Description of the task => Read through the data, and wherever a line holds the word "Update", write that line out.

Record extracts =>
· · · · ·

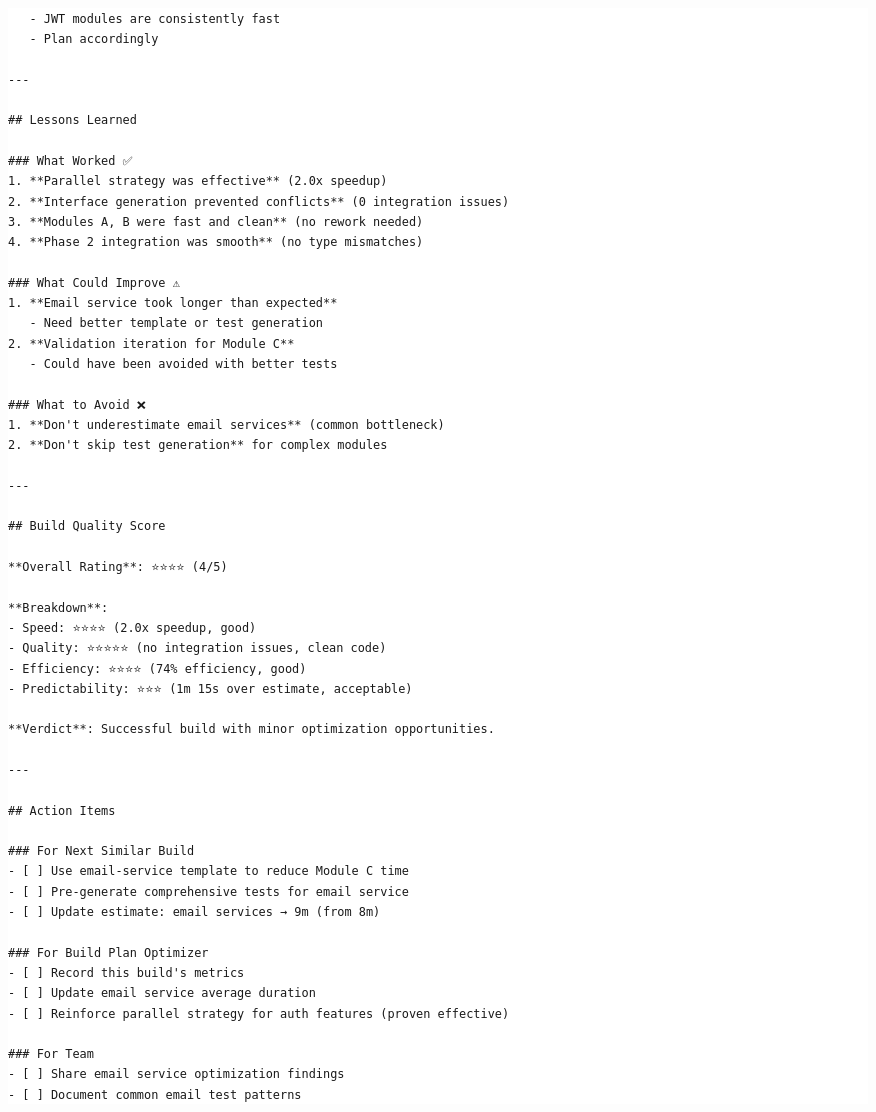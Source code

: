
 ```
   - JWT modules are consistently fast
   - Plan accordingly

---

## Lessons Learned

### What Worked ✅
1. **Parallel strategy was effective** (2.0x speedup)
2. **Interface generation prevented conflicts** (0 integration issues)
3. **Modules A, B were fast and clean** (no rework needed)
4. **Phase 2 integration was smooth** (no type mismatches)

### What Could Improve ⚠️
1. **Email service took longer than expected**
   - Need better template or test generation
2. **Validation iteration for Module C**
   - Could have been avoided with better tests

### What to Avoid ❌
1. **Don't underestimate email services** (common bottleneck)
2. **Don't skip test generation** for complex modules

---

## Build Quality Score

**Overall Rating**: ⭐⭐⭐⭐ (4/5)

**Breakdown**:
- Speed: ⭐⭐⭐⭐ (2.0x speedup, good)
- Quality: ⭐⭐⭐⭐⭐ (no integration issues, clean code)
- Efficiency: ⭐⭐⭐⭐ (74% efficiency, good)
- Predictability: ⭐⭐⭐ (1m 15s over estimate, acceptable)

**Verdict**: Successful build with minor optimization opportunities.

---

## Action Items

### For Next Similar Build
- [ ] Use email-service template to reduce Module C time
- [ ] Pre-generate comprehensive tests for email service
- [ ] Update estimate: email services → 9m (from 8m)

### For Build Plan Optimizer
- [ ] Record this build's metrics
- [ ] Update email service average duration
- [ ] Reinforce parallel strategy for auth features (proven effective)

### For Team
- [ ] Share email service optimization findings
- [ ] Document common email test patterns
```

· · · · ·

Result =>
- [ ] Update estimate: email services → 9m (from 8m)
- [ ] Update email service average duration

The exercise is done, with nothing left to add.